Computerworld - February 6, 2006
Microsoft Corp. doesn't think much of Secure Computer LLC. It says that the company and its partners have "exploited computer users" and that Secure Computer's antispyware product is of "questionable effectiveness." And yet, more than a week after the lawsuits were filed, Microsoft is still running ads for the company's Spyware Cleaner software on its MSN Web site. Why? Welcome to the murky world of paid search, where the ads that pop up can lead to big money for the search companies -- and big headaches for unsuspecting users.

The Chapell View
For a while, it had seemed that significant controversy regarding search advertising might have quieted down somewhat. Notwithstanding past controversies over pricing models (Chapell & Associates discussed this in September), the search engines appeared to be doing well, rolling out new advertising platforms and having their stock prices soar - especially Google's.

Turns out that many of these problems have not gone away. iMedia's Kevin Ryan has reported that click fraud has "caught the eye of the Securities and Exchange Commission." While it's not clear if this will lead to any action on the SEC's part, it does place click-fraud back into the news cycle.

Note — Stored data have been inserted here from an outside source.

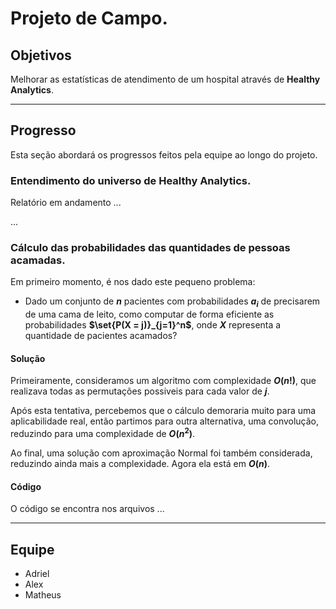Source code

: # Projeto de Campo.

## Objetivos

Melhorar as estatísticas de atendimento de um hospital através de **Healthy Analytics**.

---

## Progresso

Esta seção abordará os progressos feitos pela equipe ao longo do projeto.

### Entendimento do universo de Healthy Analytics.

Relatório em andamento ...

...

### Cálculo das probabilidades das quantidades de pessoas acamadas.

Em primeiro momento, é nos dado este pequeno problema: 
* Dado um conjunto de **$n$** pacientes com probabilidades **$a_i$** de precisarem de uma cama de leito, como computar de forma eficiente as probabilidades **$\set{P(X = j)}_{j=1}^n$**, onde **$X$** representa a quantidade de pacientes acamados?

#### Solução

Primeiramente, consideramos um algoritmo com complexidade **$O(n!)$**, que realizava todas as permutações possiveis para cada valor de **$j$**.

Após esta tentativa, percebemos que o cálculo demoraria muito para uma aplicabilidade real, então partimos para outra alternativa, uma convolução, reduzindo para uma complexidade de **$O(n^2)$**.

Ao final, uma solução com aproximação Normal foi também considerada, reduzindo ainda mais a complexidade. Agora ela está em **$O(n)$**.

#### Código

O código se encontra nos arquivos ...


---

## Equipe

- Adriel
- Alex
- Matheus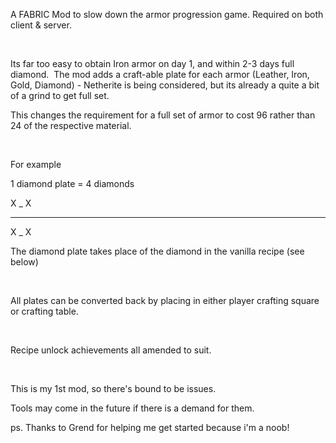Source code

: A FABRIC Mod to slow down the armor progression game.
Required on both client & server.

 

Its far too easy to obtain Iron armor on day 1, and within 2-3 days full diamond. 
The mod adds a craft-able plate for each armor (Leather, Iron, Gold, Diamond) - Netherite is being considered, but its already a quite a bit of a grind to get full set.

This changes the requirement for a full set of armor to cost 96 rather than 24 of the respective material.

 

For example

1 diamond plate = 4 diamonds

X _ X
_ _ _
X _ X



The diamond plate takes place of the diamond in the vanilla recipe (see below)



 

All plates can be converted back by placing in either player crafting square or crafting table.


 

Recipe unlock achievements all amended to suit.

 

This is my 1st mod, so there's bound to be issues.

Tools may come in the future if there is a demand for them.


ps. Thanks to Grend for helping me get started because i'm a noob!
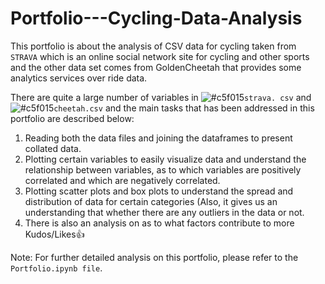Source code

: # Portfolio---Cycling-Data-Analysis

This portfolio is about the analysis of CSV data for cycling taken from `STRAVA` which is an online social network site for cycling and other sports and the other data set comes from GoldenCheetah that provides some analytics services over ride data.

There are quite a large number of variables in ![#c5f015](https://placehold.it/15/c5f015/000000?text=+)`strava. csv` and ![#c5f015](https://placehold.it/15/c5f015/000000?text=+)`cheetah.csv` and the main tasks that has been addressed in this portfolio are described below:

1. Reading both the data files and joining the dataframes to present collated data.
2. Plotting certain variables to easily visualize data and understand the relationship between variables, as to which variables are positively correlated and which are negatively correlated.
3. Plotting scatter plots and box plots to understand the spread and distribution of data for certain categories (Also, it gives us an understanding that whether there are any outliers in the data or not.
4. There is also an analysis on as to what factors contribute to more Kudos/Likes👍

Note: For further detailed analysis on this portfolio, please refer to the `Portfolio.ipynb file`.


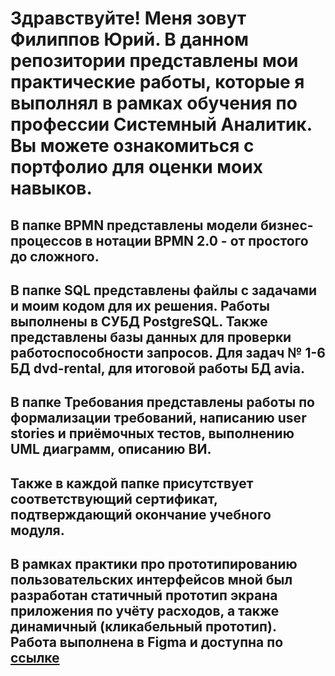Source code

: # Здравствуйте! Меня зовут Филиппов Юрий. В данном репозитории представлены мои практические работы, которые я выполнял в рамках обучения по профессии Системный Аналитик. Вы можете ознакомиться с портфолио для оценки моих навыков.

## В папке BPMN представлены модели бизнес-процессов в нотации BPMN 2.0 - от простого до сложного.

## В папке SQL представлены файлы с задачами и моим кодом для их решения. Работы выполнены в СУБД PostgreSQL. Также представлены базы данных для проверки работоспособности запросов. Для задач № 1-6 БД dvd-rental, для итоговой работы БД avia.

## В папке Требования представлены работы по формализации требований, написанию user stories и приёмочных тестов, выполнению UML диаграмм, описанию ВИ.

## Также в каждой папке присутствует соответствующий сертификат, подтверждающий окончание учебного модуля. 

## В рамках практики про прототипированию пользовательских интерфейсов мной был разработан статичный прототип экрана приложения по учёту расходов, а также динамичный (кликабельный прототип). Работа выполнена в Figma и доступна по [ссылке](https://www.figma.com/file/w3aQYWAKuT8amNprojCBSB/%D0%9F%D1%80%D0%B8%D0%BB%D0%BE%D0%B6%D0%B5%D0%BD%D0%B8%D0%B5-%D0%BF%D0%BE-%D1%83%D1%87%D1%91%D1%82%D1%83-%D1%80%D0%B0%D1%81%D1%85%D0%BE%D0%B4%D0%BE%D0%B2?type=design&node-id=0%3A1&mode=design&t=B2NHrvKwtID89aVC-1) 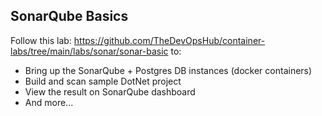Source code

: ## SonarQube Basics

Follow this lab: https://github.com/TheDevOpsHub/container-labs/tree/main/labs/sonar/sonar-basic to:

- Bring up the SonarQube + Postgres DB instances (docker containers)
- Build and scan sample DotNet project
- View the result on SonarQube dashboard
- And more...
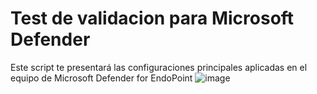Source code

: # Test de validacion para Microsoft Defender
Este script te presentará las configuraciones principales aplicadas en el equipo de Microsoft Defender for EndoPoint
![image](https://user-images.githubusercontent.com/114949611/195190985-a8b1b25d-6808-438b-8883-911a8d733f07.png)
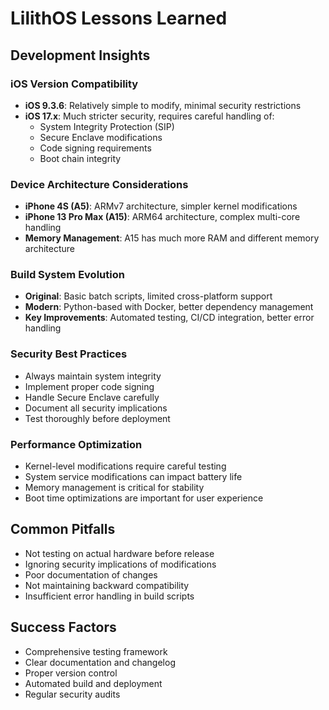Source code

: # LilithOS Lessons Learned

## Development Insights

### iOS Version Compatibility
- **iOS 9.3.6**: Relatively simple to modify, minimal security restrictions
- **iOS 17.x**: Much stricter security, requires careful handling of:
  - System Integrity Protection (SIP)
  - Secure Enclave modifications
  - Code signing requirements
  - Boot chain integrity

### Device Architecture Considerations
- **iPhone 4S (A5)**: ARMv7 architecture, simpler kernel modifications
- **iPhone 13 Pro Max (A15)**: ARM64 architecture, complex multi-core handling
- **Memory Management**: A15 has much more RAM and different memory architecture

### Build System Evolution
- **Original**: Basic batch scripts, limited cross-platform support
- **Modern**: Python-based with Docker, better dependency management
- **Key Improvements**: Automated testing, CI/CD integration, better error handling

### Security Best Practices
- Always maintain system integrity
- Implement proper code signing
- Handle Secure Enclave carefully
- Document all security implications
- Test thoroughly before deployment

### Performance Optimization
- Kernel-level modifications require careful testing
- System service modifications can impact battery life
- Memory management is critical for stability
- Boot time optimizations are important for user experience

## Common Pitfalls
- Not testing on actual hardware before release
- Ignoring security implications of modifications
- Poor documentation of changes
- Not maintaining backward compatibility
- Insufficient error handling in build scripts

## Success Factors
- Comprehensive testing framework
- Clear documentation and changelog
- Proper version control
- Automated build and deployment
- Regular security audits 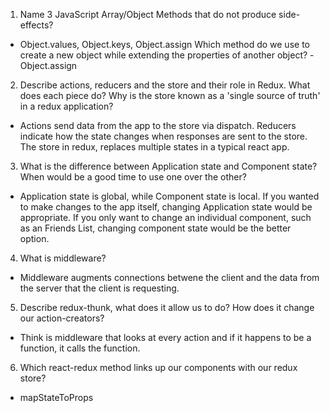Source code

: 1. Name 3 JavaScript Array/Object Methods that do not produce side-effects? 
- Object.values, Object.keys, Object.assign
Which method do we use to create a new object while extending the properties of another object? -Object.assign
2. Describe actions, reducers and the store and their role in Redux. What does each piece do? Why is the store known as a 'single source of truth' in a redux application? 
- Actions send data from the app to the store via dispatch. Reducers indicate how the state changes when responses are sent to the store. The store in redux, replaces multiple states in a typical react app.
3. What is the difference between Application state and Component state? When would be a good time to use one over the other?
- Application state is global, while Component state is local. If you wanted to make changes to the app itself, changing Application state would be appropriate. If you only want to change an individual component, such as an Friends List, changing component state would be the better option.
4. What is middleware?
- Middleware augments connections betwene the client and the data from the server that the client is requesting. 
5. Describe redux-thunk, what does it allow us to do? How does it change our action-creators?
- Think is middleware that looks at every action and if it happens to be a function, it calls the function.
6. Which react-redux method links up our components with our redux store?
- mapStateToProps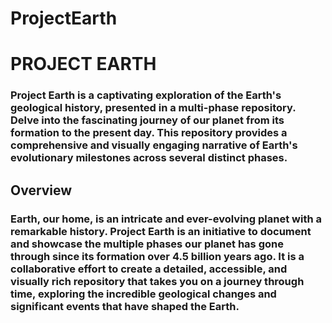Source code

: # ProjectEarth
<html>
  <body>
    <h1>PROJECT EARTH <br></h1>
    <h3>Project Earth is a captivating exploration of the Earth's geological history, presented in a multi-phase repository. Delve into the fascinating journey of our planet from its formation to the present day. This repository provides a comprehensive and visually engaging narrative of Earth's evolutionary milestones across several distinct phases. </h3>
    <section>
      <h2>Overview</h2>
      <h3>Earth, our home, is an intricate and ever-evolving planet with a remarkable history. Project Earth is an initiative to document and showcase the multiple phases our planet has gone through since its formation over 4.5 billion years ago. It is a collaborative effort to create a detailed, accessible, and visually rich repository that takes you on a journey through time, exploring the incredible geological changes and significant events that have shaped the Earth.</h3>
    </section>
  </body>
</html>
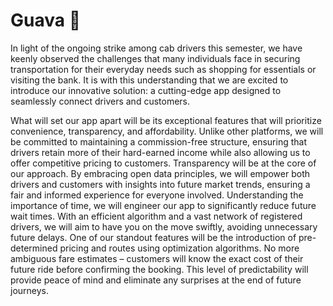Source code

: # Guava 🍐

In light of the ongoing strike among cab drivers this semester, we have keenly observed the challenges that many individuals face in securing transportation for their everyday needs such as shopping for essentials or visiting the bank. It is with this understanding that we are excited to introduce our innovative solution: a cutting-edge app designed to seamlessly connect drivers and customers.

What will set our app apart will be its exceptional features that will prioritize convenience, transparency, and affordability. Unlike other platforms, we will be committed to maintaining a commission-free structure, ensuring that drivers retain more of their hard-earned income while also allowing us to offer competitive pricing to customers. Transparency will be at the core of our approach. By embracing open data principles, we will empower both drivers and customers with insights into future market trends, ensuring a fair and informed experience for everyone involved. Understanding the importance of time, we will engineer our app to significantly reduce future wait times. With an efficient algorithm and a vast network of registered drivers, we will aim to have you on the move swiftly, avoiding unnecessary future delays. One of our standout features will be the introduction of pre-determined pricing and routes using optimization algorithms. No more ambiguous fare estimates – customers will know the exact cost of their future ride before confirming the booking. This level of predictability will provide peace of mind and eliminate any surprises at the end of future journeys.
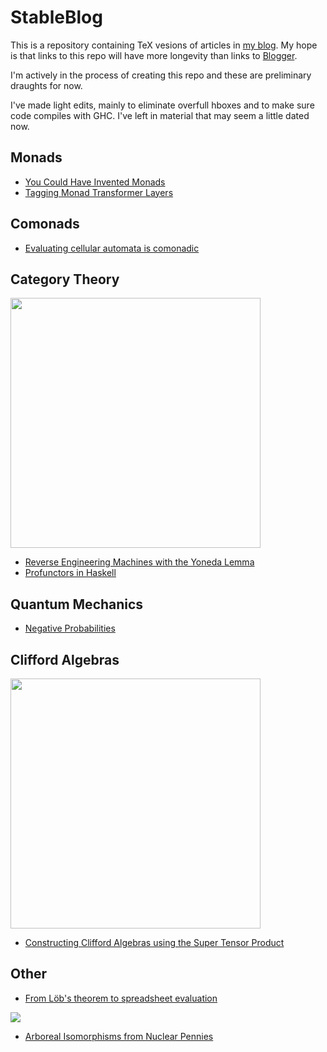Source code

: # StableBlog

This is a repository containing TeX vesions of articles in [my blog](https://blog.sigfpe.com).
My hope is that links to this repo will have more longevity than links to [Blogger](https://www.blogger.com).

I'm actively in the process of creating this repo and these are preliminary draughts for now.

I've made light edits, mainly to eliminate overfull hboxes and to make sure code compiles with GHC.
I've left in material that may seem a little dated now.

Monads
------
* [You Could Have Invented Monads](https://github.com/dpiponi/StableBlog/blob/main/YouCouldHaveInvented/YouCouldHaveInvented.pdf)
* [Tagging Monad Transformer Layers](https://github.com/dpiponi/StableBlog/blob/main/TaggingMonad/TaggingMonad.pdf)

Comonads
--------
* [Evaluating cellular automata is comonadic](https://github.com/dpiponi/StableBlog/blob/main/EvaluatingCellular/EvaluatingCellular.pdf)

Category Theory
---------------
<img src="https://github.com/dpiponi/StableBlog/blob/main/Yoneda/Diagram1.jpg" width="400">

* [Reverse Engineering Machines with the Yoneda Lemma](https://github.com/dpiponi/StableBlog/blob/main/Yoneda/Yoneda.pdf)
* [Profunctors in Haskell](https://github.com/dpiponi/StableBlog/blob/main/Profunctors/Profunctors.pdf)

Quantum Mechanics
-----------------
* [Negative Probabilities](https://github.com/dpiponi/StableBlog/blob/main/NegativeProbabilities/NegativeProbabilities.pdf)

Clifford Algebras
----------------
<img src="https://github.com/dpiponi/StableBlog/blob/main/ConstructingClifford/Clifford1.jpg" width="400">

* [Constructing Clifford Algebras using the Super Tensor Product](https://github.com/dpiponi/StableBlog/blob/main/ConstructingClifford/ConstructingClifford.pdf)

Other
-----
* [From Löb's theorem to spreadsheet evaluation](https://github.com/dpiponi/StableBlog/blob/main/FromLoebsTheorem/FromLoebsTheorem.pdf)

<img src="https://github.com/dpiponi/StableBlog/blob/main/ArborealIsomorphisms/Arboreal2a.png">

* [Arboreal Isomorphisms from Nuclear Pennies](https://github.com/dpiponi/StableBlog/blob/main/ArborealIsomorphisms/ArborealIsomorphisms.pdf)

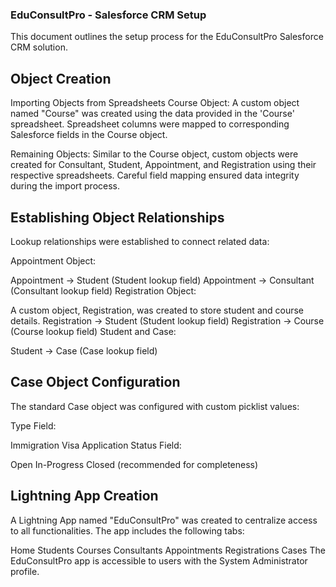 ### EduConsultPro - Salesforce CRM Setup
This document outlines the setup process for the EduConsultPro Salesforce CRM solution.

## Object Creation
Importing Objects from Spreadsheets
Course Object: A custom object named "Course" was created using the data provided in the 'Course' spreadsheet. Spreadsheet columns were mapped to corresponding Salesforce fields in the Course object.

Remaining Objects: Similar to the Course object, custom objects were created for Consultant, Student, Appointment, and Registration using their respective spreadsheets. Careful field mapping ensured data integrity during the import process.

## Establishing Object Relationships
Lookup relationships were established to connect related data:

Appointment Object:

Appointment → Student (Student lookup field)
Appointment → Consultant (Consultant lookup field)
Registration Object:

A custom object, Registration, was created to store student and course details.
Registration → Student (Student lookup field)
Registration → Course (Course lookup field)
Student and Case:

Student → Case (Case lookup field)
## Case Object Configuration
The standard Case object was configured with custom picklist values:

Type Field:

Immigration
Visa Application
Status Field:

Open
In-Progress
Closed (recommended for completeness)
## Lightning App Creation
A Lightning App named "EduConsultPro" was created to centralize access to all functionalities. The app includes the following tabs:

Home
Students
Courses
Consultants
Appointments
Registrations
Cases
The EduConsultPro app is accessible to users with the System Administrator profile.
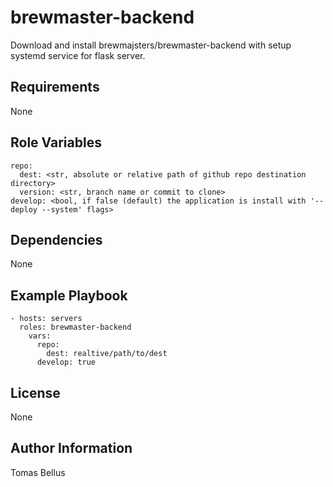 brewmaster-backend
=========

Download and install brewmajsters/brewmaster-backend with setup systemd service for flask server.

Requirements
------------

None

Role Variables
--------------

    repo:
      dest: <str, absolute or relative path of github repo destination directory>
      version: <str, branch name or commit to clone>
    develop: <bool, if false (default) the application is install with '--deploy --system' flags>

Dependencies
------------

None

Example Playbook
----------------

    - hosts: servers
      roles: brewmaster-backend
        vars:
          repo:
            dest: realtive/path/to/dest
          develop: true

License
-------

None

Author Information
------------------

Tomas Bellus
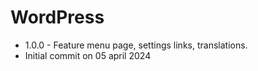 # WordPress
- 1.0.0 - Feature menu page, settings links, translations. 
- Initial commit on 05 april 2024
 
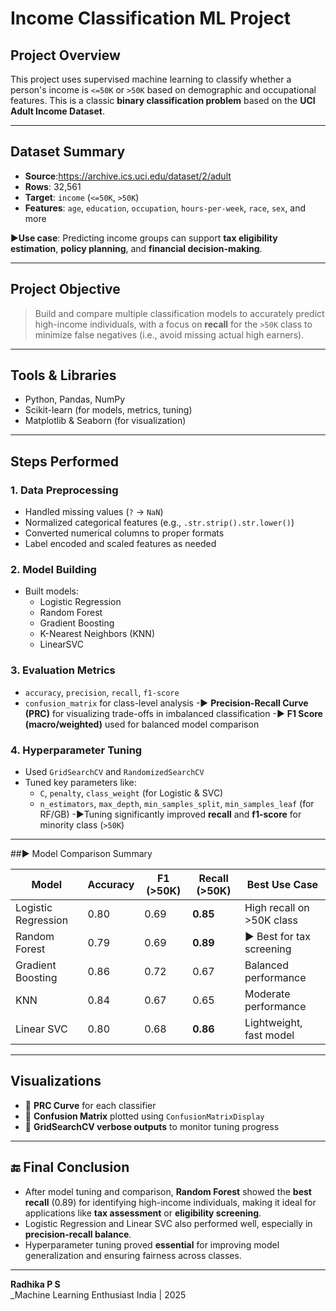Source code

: # Income Classification ML Project

## Project Overview

This project uses supervised machine learning to classify whether a person's income is `<=50K` or `>50K` based on demographic and occupational features. This is a classic **binary classification problem** based on the **UCI Adult Income Dataset**.

---

## Dataset Summary

- **Source**:https://archive.ics.uci.edu/dataset/2/adult
- **Rows**: 32,561
- **Target**: `income` (`<=50K`, `>50K`)
- **Features**: `age`, `education`, `occupation`, `hours-per-week`, `race`, `sex`, and more

▶**Use case**: Predicting income groups can support **tax eligibility estimation**, **policy planning**, and **financial decision-making**.

---

## Project Objective

> Build and compare multiple classification models to accurately predict high-income individuals, with a focus on **recall** for the `>50K` class to minimize false negatives (i.e., avoid missing actual high earners).

---

## Tools & Libraries

- Python, Pandas, NumPy
- Scikit-learn (for models, metrics, tuning)
- Matplotlib & Seaborn (for visualization)

---

## Steps Performed

### 1. **Data Preprocessing**
- Handled missing values (`?` → `NaN`)
- Normalized categorical features (e.g., `.str.strip().str.lower()`)
- Converted numerical columns to proper formats
- Label encoded and scaled features as needed

### 2. **Model Building**
- Built models:
  - Logistic Regression
  - Random Forest
  - Gradient Boosting
  - K-Nearest Neighbors (KNN)
  - LinearSVC

### 3. **Evaluation Metrics**
- `accuracy`, `precision`, `recall`, `f1-score`
- `confusion_matrix` for class-level analysis
-▶ **Precision-Recall Curve (PRC)** for visualizing trade-offs in imbalanced classification
-▶ **F1 Score (macro/weighted)** used for balanced model comparison

### 4. **Hyperparameter Tuning**
- Used `GridSearchCV` and `RandomizedSearchCV`
- Tuned key parameters like:
  - `C`, `penalty`, `class_weight` (for Logistic & SVC)
  - `n_estimators`, `max_depth`, `min_samples_split`, `min_samples_leaf` (for RF/GB)
-▶Tuning significantly improved **recall** and **f1-score** for minority class (`>50K`)

---

##▶ Model Comparison Summary

| Model               | Accuracy | F1 (>50K) | Recall (>50K) | Best Use Case               |
|--------------------|----------|-----------|----------------|-----------------------------|
| Logistic Regression| 0.80     | 0.69      | **0.85**       | High recall on >50K class   |
| Random Forest       | 0.79     | 0.69      | **0.89**       | ▶ Best for tax screening    |
| Gradient Boosting   | 0.86     | 0.72      | 0.67           | Balanced performance        |
| KNN                 | 0.84     | 0.67      | 0.65           | Moderate performance        |
| Linear SVC          | 0.80     | 0.68      | **0.86**       | Lightweight, fast model     |

---

## Visualizations

- 📌 **PRC Curve** for each classifier  
- 📌 **Confusion Matrix** plotted using `ConfusionMatrixDisplay`  
- 📌 **GridSearchCV verbose outputs** to monitor tuning progress

---

## 🔚 Final Conclusion

- After model tuning and comparison, **Random Forest** showed the **best recall** (0.89) for identifying high-income individuals, making it ideal for applications like **tax assessment** or **eligibility screening**.
- Logistic Regression and Linear SVC also performed well, especially in **precision-recall balance**.
- Hyperparameter tuning proved **essential** for improving model generalization and ensuring fairness across classes.

---


**Radhika P S**  
_Machine Learning Enthusiast
India | 2025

Now, ComputerWorld reports on a separate problem for search engines - whether or not they should police who can buy paid advertisements on their sites. In a lot of cases, paid search placement is a largely automatic process - advertisers bid on keywords, and placement is determined according to a particular search engine's requirements. The point here is that there may or may not be any one person looking into which companies are buying ads, or whether or not those ads as misleading. Most search engines do have requirements for ads that can be served with their search results, but as stated by a Google spokesman, this means "If we find that ads in our network are leading users directly to Web sites or products that use tactics inconsistent with our Software Principles, we reject these ads." This may be more a matter of weeding out links users have complained about than proactively restricting what can be advertised.

The example used in the Computerworld article is that of a consumer looking for weather information and having clicked on a paid search ad, going to a website that surreptitiously installed un-requested software.

This does sound problematic; more importantly, though, any misleading search ads can lead consumers to avoid clicking on search ads at all - if they can't trust the advertisers, why should they?

For both marketers and search engines, there's an incentive to keep search ads as accurate as possible. While some of this is a matter of individual marketers making sure that their ads are accurate, there's only so much they can do. Even if most large advertisers have this sort of process in place, smaller advertisers may pay little heed to a search engine's requirements. Moreover, we often hear that adware companies need to police their affiliate networks - but shouldn't we then require search engines to do the same? There is a risk here if consumers begin to distrust the accuracy or value of contextual search ads - and one we'd probably all want to avoid.